# beech nut tobacco stanley wedge spinnerbait



## bassbuster065 (Apr 28, 2010)

i bought this for a dollar @ a yard sale. i wanted to know if it was worth anything.


----------



## M.Magis (Apr 5, 2004)

Based on this, probably not much.
http://cgi.ebay.com/5-BEECH-NUT-CHE...NER-BAITS-/330453888860?pt=LH_DefaultDomain_0
That was the only listing I see.


----------



## duckhound (Apr 10, 2004)

I don't know how long ago those were available, but the lure designs are definitely recent. Hold on to them for about 10-20 years, and they may catch the eyes of collectors then.


----------



## freyedknot (Apr 10, 2004)

i have one with the cleveland browns colors and logo on it ,new and in the package.


----------



## Ohydro (Jul 25, 2010)

Hang on to the brown and orange for 10-20 years and still nobody will want it!


----------



## cpr_mike1 (Feb 25, 2009)

Ohydro said:


> Hang on to the brown and orange for 10-20 years and still nobody will want it!

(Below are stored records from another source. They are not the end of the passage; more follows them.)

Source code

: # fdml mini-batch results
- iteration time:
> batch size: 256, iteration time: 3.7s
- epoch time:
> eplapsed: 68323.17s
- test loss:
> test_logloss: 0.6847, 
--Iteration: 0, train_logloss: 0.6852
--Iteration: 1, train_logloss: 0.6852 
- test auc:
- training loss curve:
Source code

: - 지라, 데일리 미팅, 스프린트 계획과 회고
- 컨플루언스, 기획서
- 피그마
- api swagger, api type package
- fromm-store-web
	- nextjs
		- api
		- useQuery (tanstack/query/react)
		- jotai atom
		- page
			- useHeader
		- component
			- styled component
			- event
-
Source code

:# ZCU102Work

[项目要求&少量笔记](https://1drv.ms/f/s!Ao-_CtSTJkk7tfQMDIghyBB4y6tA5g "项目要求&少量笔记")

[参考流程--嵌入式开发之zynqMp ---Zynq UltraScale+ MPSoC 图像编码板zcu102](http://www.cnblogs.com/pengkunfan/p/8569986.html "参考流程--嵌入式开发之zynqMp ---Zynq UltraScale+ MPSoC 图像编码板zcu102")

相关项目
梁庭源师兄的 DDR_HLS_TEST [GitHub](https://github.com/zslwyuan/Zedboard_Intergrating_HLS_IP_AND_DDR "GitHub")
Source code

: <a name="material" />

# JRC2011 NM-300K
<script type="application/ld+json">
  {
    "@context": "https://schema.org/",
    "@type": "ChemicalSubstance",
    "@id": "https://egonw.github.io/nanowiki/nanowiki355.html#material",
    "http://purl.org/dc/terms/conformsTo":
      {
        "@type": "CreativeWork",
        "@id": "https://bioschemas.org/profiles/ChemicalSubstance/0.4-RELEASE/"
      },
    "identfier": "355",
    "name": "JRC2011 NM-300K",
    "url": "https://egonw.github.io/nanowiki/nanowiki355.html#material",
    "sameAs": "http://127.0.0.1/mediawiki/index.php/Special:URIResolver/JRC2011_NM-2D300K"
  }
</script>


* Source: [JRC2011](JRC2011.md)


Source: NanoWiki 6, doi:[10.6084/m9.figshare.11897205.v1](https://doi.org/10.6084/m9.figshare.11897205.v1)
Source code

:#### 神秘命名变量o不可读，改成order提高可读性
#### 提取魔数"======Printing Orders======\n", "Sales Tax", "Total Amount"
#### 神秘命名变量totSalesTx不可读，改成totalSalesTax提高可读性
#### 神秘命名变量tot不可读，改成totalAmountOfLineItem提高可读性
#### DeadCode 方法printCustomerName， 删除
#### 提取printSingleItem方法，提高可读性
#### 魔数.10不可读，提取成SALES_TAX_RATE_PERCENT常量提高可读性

:Banane36: Shooting them brownies down hahaha


----------



## Tiny Tim (Sep 19, 2006)

I dont know if they will be woth anything in the package or not but my Dad gave me one years ago and I have had to put 3 new skirts on it because the Bass in Salt Fork must love Beachnut!!!


----------



## TerryMayberry (Dec 23, 2009)

Ohydro said:


> Hang on to the brown and orange for 10-20 years and still nobody will want it!


Awesome


----------